De sa capitale Sambor Prey Kuk, sur quel territoire Isanavarman I exerça-t-il son autorité ? L’inscription en langue sanscrite K 80 l’évoque comme « Le souverain victorieux de trois rois et protecteur de trois cités » et les chroniques chinoises ne sont évidemment pas en reste. En fait, la région où l’autorité d’Isanavarman était la plus forte correspondait aux provinces actuelles de Kompong Thom et de Prey Veng, ce à quoi il faut ajouter une partie de la région de Kampot, ainsi qu’une partie du nord-ouest du Cambodge actuel, ces deux dernières régions étaient placées sous administration de ses deux fils, dont Bhavavarman qui allait lui succéder.
Là encore, la tonalité des inscriptions vient à point nommé modérer l’enthousiasme des chroniques chinoises : en dehors de sa région centrale, l’autorité d’Isanavarman I était plus symbolique que réelle en ce qu’elle reposait sur des jeux d’alliances avec des potentats locaux autonomes.
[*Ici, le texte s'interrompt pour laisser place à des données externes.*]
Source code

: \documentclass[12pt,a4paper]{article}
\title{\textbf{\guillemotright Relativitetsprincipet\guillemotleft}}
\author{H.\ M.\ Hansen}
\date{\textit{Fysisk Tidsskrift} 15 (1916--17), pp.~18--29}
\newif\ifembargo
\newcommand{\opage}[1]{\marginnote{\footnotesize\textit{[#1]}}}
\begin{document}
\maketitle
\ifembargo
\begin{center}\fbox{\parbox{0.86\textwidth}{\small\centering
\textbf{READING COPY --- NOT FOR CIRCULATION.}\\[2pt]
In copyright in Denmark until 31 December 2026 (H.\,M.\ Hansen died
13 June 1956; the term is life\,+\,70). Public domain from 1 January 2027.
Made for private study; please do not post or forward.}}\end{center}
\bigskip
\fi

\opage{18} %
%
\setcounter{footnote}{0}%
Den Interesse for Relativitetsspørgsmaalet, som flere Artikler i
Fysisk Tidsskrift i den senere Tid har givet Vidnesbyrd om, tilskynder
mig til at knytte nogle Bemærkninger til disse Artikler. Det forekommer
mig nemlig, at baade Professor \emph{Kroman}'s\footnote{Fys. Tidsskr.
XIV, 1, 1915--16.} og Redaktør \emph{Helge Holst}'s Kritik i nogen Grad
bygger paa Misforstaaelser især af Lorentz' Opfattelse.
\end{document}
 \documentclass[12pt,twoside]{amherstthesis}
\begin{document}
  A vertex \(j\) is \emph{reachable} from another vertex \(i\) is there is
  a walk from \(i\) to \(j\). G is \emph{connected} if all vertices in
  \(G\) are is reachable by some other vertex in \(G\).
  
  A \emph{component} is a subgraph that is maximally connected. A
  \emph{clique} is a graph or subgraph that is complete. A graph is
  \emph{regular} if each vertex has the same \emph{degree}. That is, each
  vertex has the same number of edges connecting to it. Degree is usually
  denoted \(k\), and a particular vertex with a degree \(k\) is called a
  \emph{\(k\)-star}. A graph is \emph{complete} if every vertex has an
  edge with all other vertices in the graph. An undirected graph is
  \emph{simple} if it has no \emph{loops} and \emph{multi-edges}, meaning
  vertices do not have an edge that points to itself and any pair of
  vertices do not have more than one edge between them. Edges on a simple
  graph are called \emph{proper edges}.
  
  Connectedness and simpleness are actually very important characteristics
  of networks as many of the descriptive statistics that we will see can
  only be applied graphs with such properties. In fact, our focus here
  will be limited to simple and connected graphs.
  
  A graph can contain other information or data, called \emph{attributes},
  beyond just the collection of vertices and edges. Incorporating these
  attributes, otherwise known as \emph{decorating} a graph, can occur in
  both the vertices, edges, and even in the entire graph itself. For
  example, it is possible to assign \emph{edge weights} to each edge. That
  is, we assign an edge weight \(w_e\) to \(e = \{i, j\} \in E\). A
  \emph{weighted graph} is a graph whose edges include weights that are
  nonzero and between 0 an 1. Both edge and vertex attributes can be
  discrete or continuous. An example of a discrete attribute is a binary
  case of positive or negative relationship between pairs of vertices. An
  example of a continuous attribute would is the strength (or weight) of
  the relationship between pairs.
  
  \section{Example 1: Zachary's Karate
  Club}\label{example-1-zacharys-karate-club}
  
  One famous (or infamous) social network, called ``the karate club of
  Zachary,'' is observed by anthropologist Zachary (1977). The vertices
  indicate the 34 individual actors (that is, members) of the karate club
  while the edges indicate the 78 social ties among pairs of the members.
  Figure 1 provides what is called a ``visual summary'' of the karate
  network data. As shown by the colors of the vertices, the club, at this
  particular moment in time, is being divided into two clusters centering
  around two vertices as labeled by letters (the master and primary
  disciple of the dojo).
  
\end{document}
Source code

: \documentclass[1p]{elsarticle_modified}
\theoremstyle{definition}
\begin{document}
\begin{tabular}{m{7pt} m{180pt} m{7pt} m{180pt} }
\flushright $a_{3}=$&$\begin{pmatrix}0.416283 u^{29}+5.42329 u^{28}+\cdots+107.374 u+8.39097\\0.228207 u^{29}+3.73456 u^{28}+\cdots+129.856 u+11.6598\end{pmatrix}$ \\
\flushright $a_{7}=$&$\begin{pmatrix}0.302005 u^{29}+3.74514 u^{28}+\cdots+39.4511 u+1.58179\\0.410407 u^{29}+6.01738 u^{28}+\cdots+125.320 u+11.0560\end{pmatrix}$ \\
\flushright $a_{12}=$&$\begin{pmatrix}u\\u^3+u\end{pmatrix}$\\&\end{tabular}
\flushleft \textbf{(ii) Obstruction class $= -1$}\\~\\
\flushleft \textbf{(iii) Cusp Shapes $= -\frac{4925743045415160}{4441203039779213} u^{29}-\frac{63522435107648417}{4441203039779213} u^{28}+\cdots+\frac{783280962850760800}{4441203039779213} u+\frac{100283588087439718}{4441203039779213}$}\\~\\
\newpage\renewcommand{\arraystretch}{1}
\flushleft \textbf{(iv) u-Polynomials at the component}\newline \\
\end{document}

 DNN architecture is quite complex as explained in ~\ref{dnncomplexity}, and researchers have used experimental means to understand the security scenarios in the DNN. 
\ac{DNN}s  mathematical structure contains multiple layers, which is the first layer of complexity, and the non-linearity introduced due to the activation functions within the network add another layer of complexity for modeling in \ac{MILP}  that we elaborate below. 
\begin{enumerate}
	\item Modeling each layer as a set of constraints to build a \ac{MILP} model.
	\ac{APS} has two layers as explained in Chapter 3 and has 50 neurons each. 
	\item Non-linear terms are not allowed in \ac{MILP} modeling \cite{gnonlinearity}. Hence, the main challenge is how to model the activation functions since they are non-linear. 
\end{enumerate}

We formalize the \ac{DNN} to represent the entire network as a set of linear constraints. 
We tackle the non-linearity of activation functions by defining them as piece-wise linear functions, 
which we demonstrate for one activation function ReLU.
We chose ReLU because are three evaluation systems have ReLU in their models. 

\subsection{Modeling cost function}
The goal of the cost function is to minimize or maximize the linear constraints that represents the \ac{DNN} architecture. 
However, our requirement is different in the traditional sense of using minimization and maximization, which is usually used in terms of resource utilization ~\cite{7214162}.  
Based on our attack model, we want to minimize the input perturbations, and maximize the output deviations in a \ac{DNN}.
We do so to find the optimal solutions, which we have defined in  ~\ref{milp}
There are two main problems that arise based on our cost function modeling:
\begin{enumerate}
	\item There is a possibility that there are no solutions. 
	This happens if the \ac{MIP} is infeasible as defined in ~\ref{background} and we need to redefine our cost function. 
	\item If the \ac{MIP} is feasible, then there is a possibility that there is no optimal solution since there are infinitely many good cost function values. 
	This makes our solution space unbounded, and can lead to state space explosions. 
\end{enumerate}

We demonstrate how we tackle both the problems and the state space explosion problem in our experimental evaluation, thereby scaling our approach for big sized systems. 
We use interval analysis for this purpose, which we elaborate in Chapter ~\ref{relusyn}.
Sambor Prey Kuk conservera une importance partielle après le règne de Isanavarman I jusqu’au 8e siècle. À partir de 802, le centre de gravité de l’histoire cambodgienne se déplacera dans la région d’Angkor pour le rester jusqu’en 1431.
Sambor Prey Kuk est tombé dans un oubli d’où il a été épisodiquement tiré à l’époque du protectorat français et bien évidemment avec son inscription par l’UNESCO sur la liste du patrimoine mondial. Cet événement devra permettre de reconsidérer l’importance de ce grand moment de l’histoire cambodgienne.